When she cleared the outer end of Pier 91 the LINDENWOOD VICTORY's engine was ordered slow astern. Some four minutes thereafter, at approximately 1423, the engine was ordered half astern. No signals were given to the tugs that the engine was being used. The THOR's own "prop wash" prevented her crew from realizing that the LINDENWOOD VICTORY's engine was being used. At about the same time the engine was ordered half astern the RETRIEVER was directed to shift from the port bow to the starboard bow to straighten the LINDENWOOD VICTORY for entry to Pier 90, and she began to do so.
At this time the THOR was pulling dead astern on a short towline of some sixty to seventy feet. At about 1424, having seen the RETRIEVER's changed position, the THOR changed course toward the southwest quadrant, to port of the axis of travel of the LINDENWOOD VICTORY, to assist in straightening her for entry to Pier 90. The THOR's maneuver was entirely proper in the circumstances, but it did not alter the LINDENWOOD VICTORY's axis of travel because her engine was being used, and she began to overrun the THOR. Realizing that the THOR was in difficulty, the pilot of the LINDENWOOD VICTORY ordered the engine stopped at approximately 1424. At approximately 1425 the astern movement which the LINDENWOOD VICTORY exerted on the short towline pulled the stern of the THOR against the port side of the LINDENWOOD VICTORY, and the THOR capsized and sank at a point approximately 75 feet forward of the stern shortly thereafter.

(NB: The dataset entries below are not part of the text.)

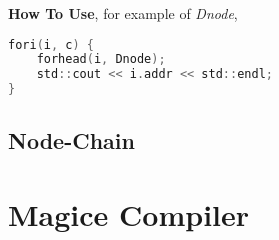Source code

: \textbf{How To Use}, for example of \textit{Dnode},

\lstset{style=GlobalC}
\begin{lstlisting}[language=C]
fori(i, c) {
	forhead(i, Dnode);
	std::cout << i.addr << std::endl;
}
\end{lstlisting}

\subsection{Node-Chain}


\section{Magice Compiler}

Plaintiff contends the LINDENWOOD VICTORY was at fault in, inter alia, using her engine and moving astern at excessive speed under the circumstances then existing, without notice or warning to her assisting tugs. Defendant denies this contention and alleges that the THOR was unseaworthy in that the brake of the towing machine was defective, and that the crew was inattentive and/or incompetent in failing to release the brake of the towing machine to free the towline. These contentions will be discussed seriatim.
In these circumstances the pilot of the LINDENWOOD VICTORY, having directed the RETRIEVER to proceed to the starboard bow to straighten the vessel, should have foreseen, if in fact he did not, that the THOR would pull to the southwest to assist in the straightening maneuver. In light of the THOR's probable course, he should also have foreseen that the additional impetus given the LINDENWOOD VICTORY's sternway by the use of her engine, particularly the increase in power and momentum to half astern, would cause her to rapidly overrun the THOR on its short tow, thereby placing the THOR in a position of peril. Nevertheless, he did not order the engine stopped until after he observed that the THOR was already in difficulty; the order came too late to arrest the LINDENWOOD VICTORY's power. Under the particular circumstances here present, I find that the pilot of the LINDENWOOD VICTORY was negligent in failing to foresee that the use of her engine in the existing conditions would place the THOR in a position of peril.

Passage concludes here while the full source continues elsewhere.